Что же касается «дрейфа» Бродского от переводчика поэзии к поэтам-переводчикам, то этот процесс, возможно, отражал другое его странное желание: по словам Дэниела Уайссборта, Бродский «пытался русифицировать английский, не проявляя ни малейшего пиетета к духу английского языка... ему хотелось, чтобы межъязыковой перенос происходил без коренных изменений, а достичь этого удалось бы только при условии, если бы сам английский язык изменился». Наверное, это самое изменение, полагал Бродский, и происходило, когда его стихи переводили поэты. К сожалению, отчасти это желание (и постепенное охлаждение между Бродским и его первым — и во многом лучшим — переводчиком) стало причиной размолвки между Клайном и Энтони Хектом, переложившим на английский «Колыбельную Трескового мыса». Возможно, самое главное, что в связи с этим вспоминается Клайну, это крайне серьезное отношение Бродского к себе как к поэту, его придирчивость в выборе переводчиков для его стихов, его невероятно высокие требования к тому, кто его будет представлять и каким сложится его поэтический образ.
К этому остается добавить немногое. Один из парадоксов Бродского заключается в том, что он, пожалуй, последний всемирно признанный гениальный поэт, множество знакомых которого и просто свидетелей его жизни еще — слава Богу — живы. При этом Бродский, как известно, запретил до поры писать свою биографию, поэтому основной жанр историй о нем — интервью и устные рассказы. Мы не всегда знаем, визировались ли интервью, которые давал сам Бродский и разные люди о нем, а также должны делать скидку на то, что жанр устного интервью подразумевает относительно быстрые ответы на вопросы, что, конечно, не исключает появления в них каких-то глубоких наблюдений и выводов.

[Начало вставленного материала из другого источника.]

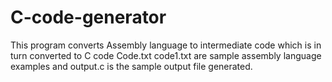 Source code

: # C-code-generator
This program converts Assembly language to intermediate code which is in turn converted to C code
Code.txt code1.txt are sample assembly language examples and output.c is the sample output file generated.
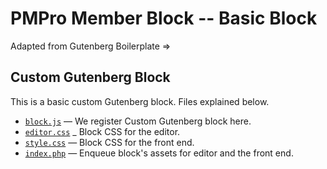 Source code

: # PMPro Member Block -- Basic Block

Adapted from Gutenberg Boilerplate =>

## Custom Gutenberg Block

This is a basic custom Gutenberg block. Files explained below.

- [`block.js`](https://github.com/ahmadawais/Gutenberg-Boilerplate/blob/master/block/01-basic/block.js) — We register Custom Gutenberg block here.
- [`editor.css`](https://github.com/ahmadawais/Gutenberg-Boilerplate/blob/master/block/01-basic/editor.css) _ Block CSS for the editor.
- [`style.css`](https://github.com/ahmadawais/Gutenberg-Boilerplate/blob/master/block/01-basic/style.css) — Block CSS for the front end.
- [`index.php`](https://github.com/ahmadawais/Gutenberg-Boilerplate/blob/master/block/01-basic/index.php) — Enqueue block's assets for editor and the front end.

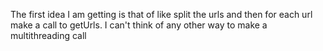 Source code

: The first idea I am getting is that of like split the urls and then for each url make a call to getUrls. I can't think of any other way to make a multithreading call
​
​ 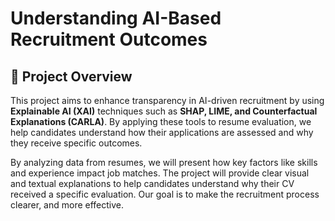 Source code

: # Understanding AI-Based Recruitment Outcomes

## 📌 Project Overview
This project aims to enhance transparency in AI-driven recruitment by using **Explainable AI (XAI)** techniques such as **SHAP, LIME, and Counterfactual Explanations (CARLA)**. By applying these tools to resume evaluation, we help candidates understand how their applications are assessed and why they receive specific outcomes.

By analyzing data from resumes, we will present how key factors like skills and experience impact job matches. The project will provide clear visual and textual explanations to help candidates understand why their CV received a specific evaluation. Our goal is to make the recruitment process clearer, and more effective.
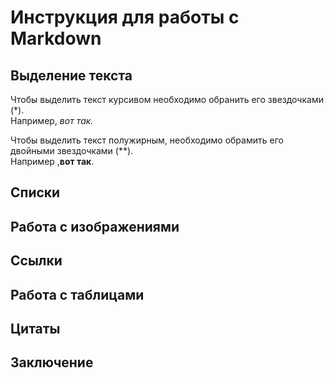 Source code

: # Инструкция для работы с Markdown

## Выделение текста

Чтобы выделить текст курсивом необходимо обранить его звездочками (*).   
Например, *вот так.*

Чтобы выделить текст полужирным, необходимо обрамить его двойными звездочками (**).  
Например ,**вот так**.

##  Списки

## Работа с изображениями

## Ссылки

## Работа с таблицами

## Цитаты

## Заключение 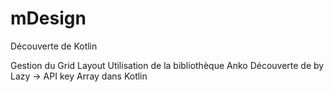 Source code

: # mDesign
Découverte de Kotlin

Gestion du Grid Layout
Utilisation de la bibliothèque Anko
Découverte de by Lazy -> API key
Array dans Kotlin
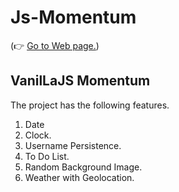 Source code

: # Js-Momentum
(👉 [Go to Web page.](https://seojeongho.github.io/Js-Momentum/))
## VanilLaJS Momentum
The project has the following features.
1. Date
2. Clock.
3. Username Persistence.
4. To Do List.
5. Random Background Image.
6. Weather with Geolocation.
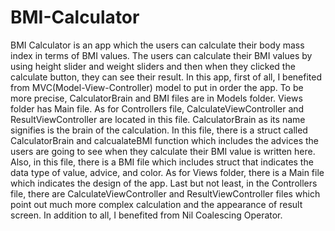 # BMI-Calculator
  BMI Calculator is an app which the users can calculate their body mass index in terms of BMI values. The users can calculate their BMI values by using height slider and weight sliders and then when they clicked the calculate button, they can see their result. 
  In this app, first of all, I benefited from MVC(Model-View-Controller) model to put in order the app. To be more precise, CalculatorBrain and BMI files are in Models folder. Views folder has Main file. As for Controllers file, CalculateViewController and ResultViewController are located in this file. CalculatorBrain as its name signifies is the brain of the calculation. In this file, there is a struct called CalculatorBrain and calcualateBMI function which includes the advices the users are going to see when they calculate their BMI value is written here. Also, in this file, there is a BMI file which includes struct that indicates the data type of value, advice, and color. As for Views folder, there is a Main file which indicates the design of the app. Last but not least, in the Controllers file, there are CalculateViewController and ResultViewController files which point out much more complex calculation and the appearance of result screen. In addition to all, I benefited from Nil Coalescing Operator.

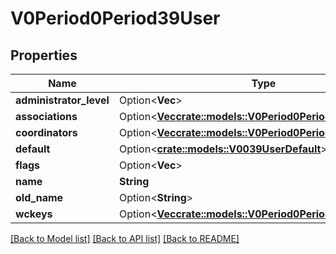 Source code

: # V0Period0Period39User

## Properties

Name | Type | Description | Notes
------------ | ------------- | ------------- | -------------
**administrator_level** | Option<**Vec<String>**> |  | [optional]
**associations** | Option<[**Vec<crate::models::V0Period0Period39AssocShort>**](v0.0.39_assoc_short.md)> |  | [optional]
**coordinators** | Option<[**Vec<crate::models::V0Period0Period39Coord>**](v0.0.39_coord.md)> |  | [optional]
**default** | Option<[**crate::models::V0039UserDefault**](v0_0_39_user_default.md)> |  | [optional]
**flags** | Option<**Vec<String>**> |  | [optional]
**name** | **String** |  | 
**old_name** | Option<**String**> |  | [optional]
**wckeys** | Option<[**Vec<crate::models::V0Period0Period39Wckey>**](v0.0.39_wckey.md)> |  | [optional]

[[Back to Model list]](../README.md#documentation-for-models) [[Back to API list]](../README.md#documentation-for-api-endpoints) [[Back to README]](../README.md)


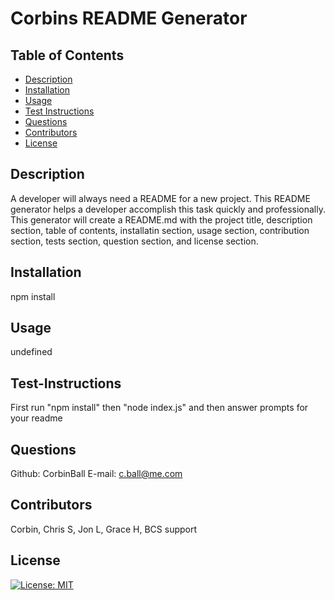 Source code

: # Corbins README Generator
  
  ## Table of Contents
  - [Description](#description)
  - [Installation](#installation)
  - [Usage](#usage)
  - [Test Instructions](#test-instructions)
  - [Questions](#questions)
  - [Contributors](#contributors)
  - [License](#license)
  
  ## Description 
  A developer will always need a README for a new project. This README generator helps a developer accomplish this task quickly and professionally. This generator will create a README.md with the project title, description section, table of contents, installatin section, usage section, contribution section, tests section, question section, and license section.
  
  ## Installation
  npm install
  
  ## Usage
  undefined
  
  ## Test-Instructions
  First run "npm install" then "node index.js" and then answer prompts for your readme
  
  ## Questions
  Github: CorbinBall
  E-mail: c.ball@me.com
  
  ## Contributors
  Corbin, Chris S, Jon L, Grace H, BCS support
  
  ## License
  [![License: MIT](https://img.shields.io/badge/License-MIT-yellow.svg)](https://opensource.org/licenses/MIT)
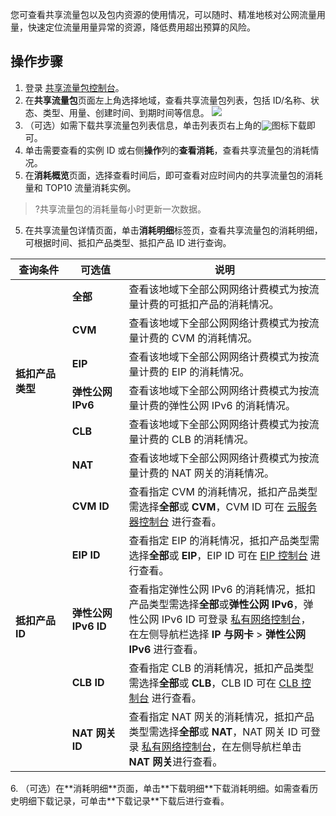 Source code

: 您可查看共享流量包以及包内资源的使用情况，可以随时、精准地核对公网流量用量，快速定位流量用量异常的资源，降低费用超出预算的风险。

## 操作步骤

1. 登录 [共享流量包控制台](https://console.cloud.tencent.com/vpc/trafficpackage)。
2. 在**共享流量包**页面左上角选择地域，查看共享流量包列表，包括 ID/名称、状态、类型、用量、创建时间、到期时间等信息。
![](https://main.qcloudimg.com/raw/6f1b32c66cb540dab62354fcc4135114.png)
3. （可选）如需下载共享流量包列表信息，单击列表页右上角的<img src="https://main.qcloudimg.com/raw/23260cf896c50973bc26e006a5b921ec.png" style="margin:-3px 0;" />图标下载即可。
3. 单击需要查看的实例 ID 或右侧**操作**列的**查看消耗**，查看共享流量包的消耗情况。
4. 在**消耗概览**页面，选择查看时间后，即可查看对应时间内的共享流量包的消耗量和 TOP10 流量消耗实例。
>?共享流量包的消耗量每小时更新一次数据。
>
5. 在共享流量包详情页面，单击**消耗明细**标签页，查看共享流量包的消耗明细，可根据时间、抵扣产品类型、抵扣产品 ID 进行查询。
<table>
<thead>
<tr><th width="18%">查询条件</th><th width="18%">可选值</th><th>说明</th></tr>
</thead>
<tbody>
<tr><td rowspan="6"><strong>抵扣产品类型</strong></td><td><strong>全部</strong></td><td>查看该地域下全部公网网络计费模式为按流量计费的可抵扣产品的消耗情况。</td></tr>
<tr><td><strong>CVM</strong></td><td>查看该地域下全部公网网络计费模式为按流量计费的 CVM 的消耗情况。</td></tr>
<tr><td><strong>EIP</strong></td><td>查看该地域下全部公网网络计费模式为按流量计费的 EIP 的消耗情况。</td></tr>
<tr><td><strong>弹性公网 IPv6</strong></td><td>查看该地域下全部公网网络计费模式为按流量计费的弹性公网 IPv6 的消耗情况。</td></tr>
<tr><td><strong>CLB</strong></td><td>查看该地域下全部公网网络计费模式为按流量计费的 CLB 的消耗情况。</td></tr>
<tr><td><strong>NAT</strong></td><td>查看该地域下全部公网网络计费模式为按流量计费的 NAT 网关的消耗情况。</td></tr>
<tr><td rowspan="5"><strong>抵扣产品 ID</strong></td><td><strong>CVM ID</strong></td><td>查看指定 CVM 的消耗情况，抵扣产品类型需选择<b>全部</b>或<b> CVM</b>，CVM ID 可在 <a href="https://console.cloud.tencent.com/cvm/instance/index?rid=1">云服务器控制台</a> 进行查看。</td></tr>
<tr><td><strong>EIP ID</strong></td><td>查看指定 EIP 的消耗情况，抵扣产品类型需选择<b>全部</b>或<b> EIP</b>，EIP ID 可在 <a href="https://console.cloud.tencent.com/cvm/eip?rid=1">EIP 控制台</a> 进行查看。</td></tr>
<tr><td><strong>弹性公网 IPv6 ID</strong></td><td>查看指定弹性公网 IPv6 的消耗情况，抵扣产品类型需选择<b>全部</b>或<b>弹性公网 IPv6</b>，弹性公网 IPv6 ID 可登录 <a href="https://console.cloud.tencent.com/vpc/vpc?rid=1">私有网络控制台</a>，在左侧导航栏选择<b> IP 与网卡</b> > <b>弹性公网 IPv6 </b>进行查看。</td></tr>
<tr><td><strong>CLB ID</strong></td><td>查看指定 CLB 的消耗情况，抵扣产品类型需选择<b>全部</b>或<b> CLB</b>，CLB ID 可在 <a href="https://console.cloud.tencent.com/clb/instance?rid=1">CLB 控制台</a> 进行查看。</td></tr>
<tr><td><strong>NAT 网关 ID</strong></td><td>查看指定 NAT 网关的消耗情况，抵扣产品类型需选择<b>全部</b>或<b> NAT</b>，NAT 网关 ID 可登录 <a href="https://console.cloud.tencent.com/vpc/vpc?rid=1">私有网络控制台</a>，在左侧导航栏单击<b> NAT 网关</b>进行查看。</td></tr>
</tbody></table>
6. （可选）在**消耗明细**页面，单击**下载明细**下载消耗明细。如需查看历史明细下载记录，可单击**下载记录**下载后进行查看。
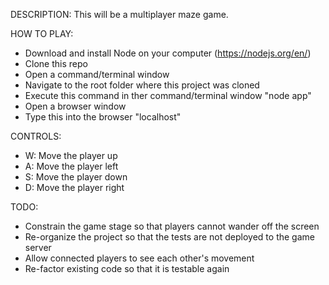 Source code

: DESCRIPTION:
This will be a multiplayer maze game.

HOW TO PLAY:
- Download and install Node on your computer (https://nodejs.org/en/)
- Clone this repo
- Open a command/terminal window
- Navigate to the root folder where this project was cloned
- Execute this command in ther command/terminal window "node app"
- Open a browser window
- Type this into the browser "localhost"

CONTROLS:
- W: Move the player up
- A: Move the player left
- S: Move the player down
- D: Move the player right

TODO:
- Constrain the game stage so that players cannot wander off the screen
- Re-organize the project so that the tests are not deployed to the game server
- Allow connected players to see each other's movement
- Re-factor existing code so that it is testable again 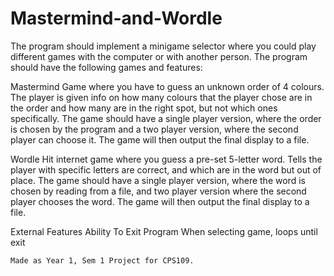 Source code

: # Mastermind-and-Wordle
The program should implement a minigame selector where you could play different games
with the computer or with another person. The program should have the following games and features:

Mastermind
    Game where you have to guess an unknown order of 4 colours.
    The player is given info on how many colours that the player chose are in the order
    and how many are in the right spot, but not which ones specifically.
    The game should have a single player version, where the order is chosen by the program
    and a two player version, where the second player can choose it.
    The game will then output the final display to a file.
        
Wordle
    Hit internet game where you guess a pre-set 5-letter word.
    Tells the player with specific letters are correct, and which are in the word but out of place.
    The game should have a single player version, where the word is chosen by reading from a file,
    and two player version where the second player chooses the word.
    The game will then output the final display to a file.
    

External Features
    Ability To Exit Program
    When selecting game, loops until exit

    Made as Year 1, Sem 1 Project for CPS109.
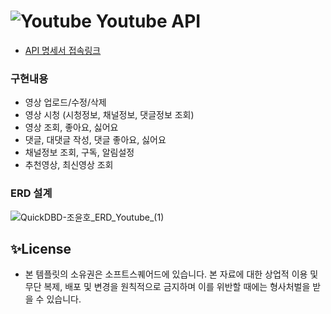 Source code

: <h1>
<img alt="Youtube" src ="https://img.shields.io/badge/Youtube-E34F26.svg?&style=for-the-badge&logo=Youtube&logoColor=white"/> 
Youtube API
</h1>

- [API 명세서 접속링크](https://docs.google.com/spreadsheets/d/1yqgziC3jrzyfZjok6xawACSZG8ilzKt4TvEvLXUYSGI/edit#gid=1160839551)

### 구현내용

- 영상 업로드/수정/삭제
- 영상 시청 (시청정보, 채널정보, 댓글정보 조회)
- 영상 조회, 좋아요, 싫어요 
- 댓글, 대댓글 작성, 댓글 좋아요, 싫어요
- 채널정보 조회, 구독, 알림설정
- 추천영상, 최신영상 조회


### ERD 설계
![QuickDBD-조윤호_ERD_Youtube_(1)](https://user-images.githubusercontent.com/61899645/192808927-3fc2df6c-e4b2-40b4-8b87-1d4a6ad66dac.png)




## ✨License
- 본 템플릿의 소유권은 소프트스퀘어드에 있습니다. 본 자료에 대한 상업적 이용 및 무단 복제, 배포 및 변경을 원칙적으로 금지하며 이를 위반할 때에는 형사처벌을 받을 수 있습니다.
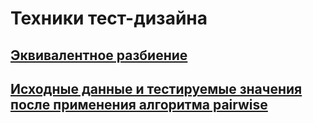 # Техники тест-дизайна
## [Эквивалентное разбиение](https://docs.google.com/spreadsheets/d/1q2PDLoQOGsEgr0RUEgvWLSsimCWl_GwrvG7zmTz7FYQ/edit?usp=sharing)
## [Исходные данные и тестируемые значения после применения алгоритма pairwise](https://docs.google.com/spreadsheets/d/1QRwpLct8pHbbUINKHtFmTPYx8ChCmZR-E-NNtE9LuxQ/edit?usp=sharing)

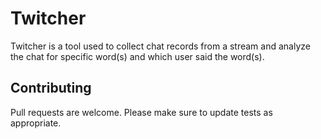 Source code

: # Twitcher
Twitcher is a tool used to collect chat records from a stream and analyze the chat for specific word(s) and which user said the word(s).

## Contributing
Pull requests are welcome. Please make sure to update tests as appropriate.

«Беседы с Джорджем Клайном» в этом смысле не исключение. Сегодня уже кажется, что присущий жанру интервью диалогизм вообще позволяет лучше и полнее раскрыть творчество Бродского. Разумеется, интервью многое говорит и о его участниках — а не только о предмете их разговора. И так как Синтия Хэвен пытается как можно лучше понять не только Клайна, но и Бродского, перед нами — диалог в лучшем смысле слова. (В частности, Хэвен не позволяет себе предполагать, что бы ответил Клайн на незаданные вопросы, но ее автокомментарий можно увидеть в ремарках.) Мы все время как будто слышим живые голоса двух людей, которые страстно любят русскую культуру и стихи Бродского, спорят о них, оценивают существующие переводы, делятся наблюдениями — в общем, строят мосты, а не стены.